Basic Services

Import Service: This service transforms external data into information entities respectively their properties which are then made accessible to other services by the above mentioned common data access.

Information Extraction Service: Information extraction makes implicit information stored in unstructured text computer processable. Examples for such information can be people’s names, places, or organizations. Information extraction results provide additional faceted dimensions for search results and can be used to discover implicit relationships between information entities.

Feature Extraction Service: The task of this service is to generate meaningful features from annotations and metadata. It supports different common weighting and feature selection schemes. Features can be real valued, nominal or boolean and are managed via a set of vectors.

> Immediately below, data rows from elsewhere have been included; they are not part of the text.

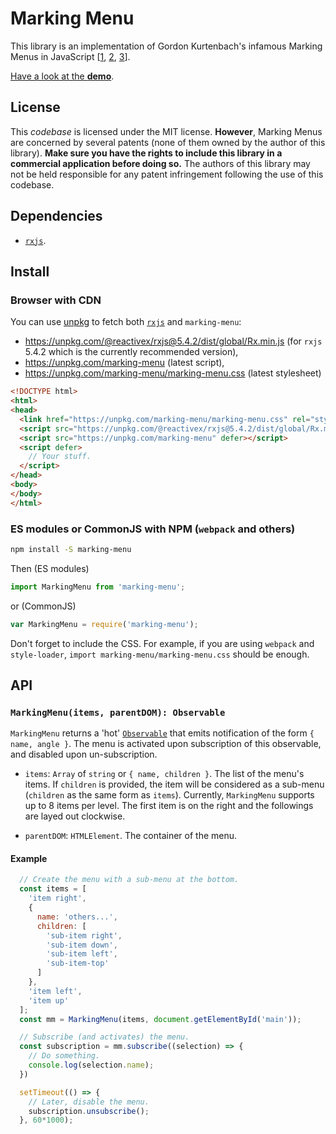 # Marking Menu

This library is an implementation of Gordon Kurtenbach's infamous Marking Menus in JavaScript [[1](https://doi.org/10.1145/120782.120797), [2](http://doi.acm.org/10.1145/169059.169426), [3](http://doi.acm.org/10.1145/191666.191759)].

[Have a look at the **demo**](https://quentinroy.fr/misc/marking-menu).

## License

This *codebase* is licensed under the MIT license.
**However**, Marking Menus are concerned by several patents (none of them owned by the author of this library). **Make sure you have the rights to include this library in a commercial application before doing so.**
The authors of this library may not be held responsible for any patent infringement following the use of this codebase.

## Dependencies

- [`rxjs`](http://reactivex.io/rxjs/).

## Install

### Browser with CDN

You can use [unpkg](https://unpkg.com) to fetch both [`rxjs`](http://reactivex.io/rxjs/) and `marking-menu`:
- https://unpkg.com/@reactivex/rxjs@5.4.2/dist/global/Rx.min.js (for `rxjs` 5.4.2 which is the currently recommended version),
- https://unpkg.com/marking-menu (latest script),
- https://unpkg.com/marking-menu/marking-menu.css (latest stylesheet)

```html
<!DOCTYPE html>
<html>
<head>
  <link href="https://unpkg.com/marking-menu/marking-menu.css" rel="stylesheet">
  <script src="https://unpkg.com/@reactivex/rxjs@5.4.2/dist/global/Rx.min.js" defer></script>
  <script src="https://unpkg.com/marking-menu" defer></script>
  <script defer>
    // Your stuff.
  </script>
</head>
<body>
</body>
</html>
```

### ES modules or CommonJS with NPM (`webpack` and others)

```sh
npm install -S marking-menu
```

Then (ES modules)

```js
import MarkingMenu from 'marking-menu';
```

or (CommonJS)

```js
var MarkingMenu = require('marking-menu');
```

Don't forget to include the CSS.
For example, if you are using `webpack` and `style-loader`, `import marking-menu/marking-menu.css` should be enough.

## API

### `MarkingMenu(items, parentDOM): Observable`

`MarkingMenu` returns a 'hot' [`Observable`](https://github.com/tc39/proposal-observable) that emits notification of the form `{ name, angle }`. The menu is activated upon subscription of this observable, and disabled upon un-subscription.

- `items`: `Array` of `string` or `{ name, children }`. The list of the menu's items. If `children` is provided, the item will be considered as a sub-menu (`children` as the same form as `items`). Currently, `MarkingMenu` supports up to 8 items per level. The first item is on the right and the followings are layed out clockwise.

- `parentDOM`: `HTMLElement`. The container of the menu.


#### Example

```js
  // Create the menu with a sub-menu at the bottom.
  const items = [
    'item right',
    {
      name: 'others...',
      children: [
        'sub-item right',
        'sub-item down',
        'sub-item left',
        'sub-item-top'
      ]
    },
    'item left',
    'item up'
  ];
  const mm = MarkingMenu(items, document.getElementById('main'));

  // Subscribe (and activates) the menu.
  const subscription = mm.subscribe((selection) => {
    // Do something.
    console.log(selection.name);
  })

  setTimeout(() => {
    // Later, disable the menu.
    subscription.unsubscribe();
  }, 60*1000);
```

Information Retrieval Services: Finding information is an important task in projects. The results of information retrieval queries are often shown in lists ranked by relevance. Each result comes along with some metadata such as a snippet. This gives users the option of multiple views on the search result set. In our framework an index service is used to store the content of information entities in a structure appropriate for searching.

Association service: An association service is used to retrieve synonyms to a given term. These synonyms can be used during query specification to provide keyword suggestions to users. For instance, having a search field for countries and one for cities allows searching for a country and retrieving associated cities.

Summarization Service: This service extracts metadata from a set of information entities by examining the coherence between a set of entities, for example a keyword extraction service. First, for each document a feature vector is generated. These vectors are weighted using a TF/IDF algorithm. This favours terms that occur frequently in the examined document and weakens terms that occur frequently in many documents since they have not much information entropy.

Clustering-Service: Clustering service identifies groups of related information entities such as documents which are represented by high-dimensional vectors. Relatedness between any pair of entities is expressed by computing the distance between the corresponding vectors. The resulting low-dimensional coordinates of projected entities are used by visualization components designed for visual analysis and interactive exploration of large, high-dimensional data sets. As of 2008 the service has been successfully applied on large, high dimensional corpora containing up to one million text documents.

Classification Service: Classification is a supervised learning approach for assigning documents to a given set of concepts. For example classification can be used to distinguish between spam and no spam mail. First, the classifier is trained on a training document set containing information to which concepts the documents belong to. Afterwards, new documents can be assigned automatically to the concepts. The classifier uses features from the features service as input and returns the concept association suggestions together with a confidence value.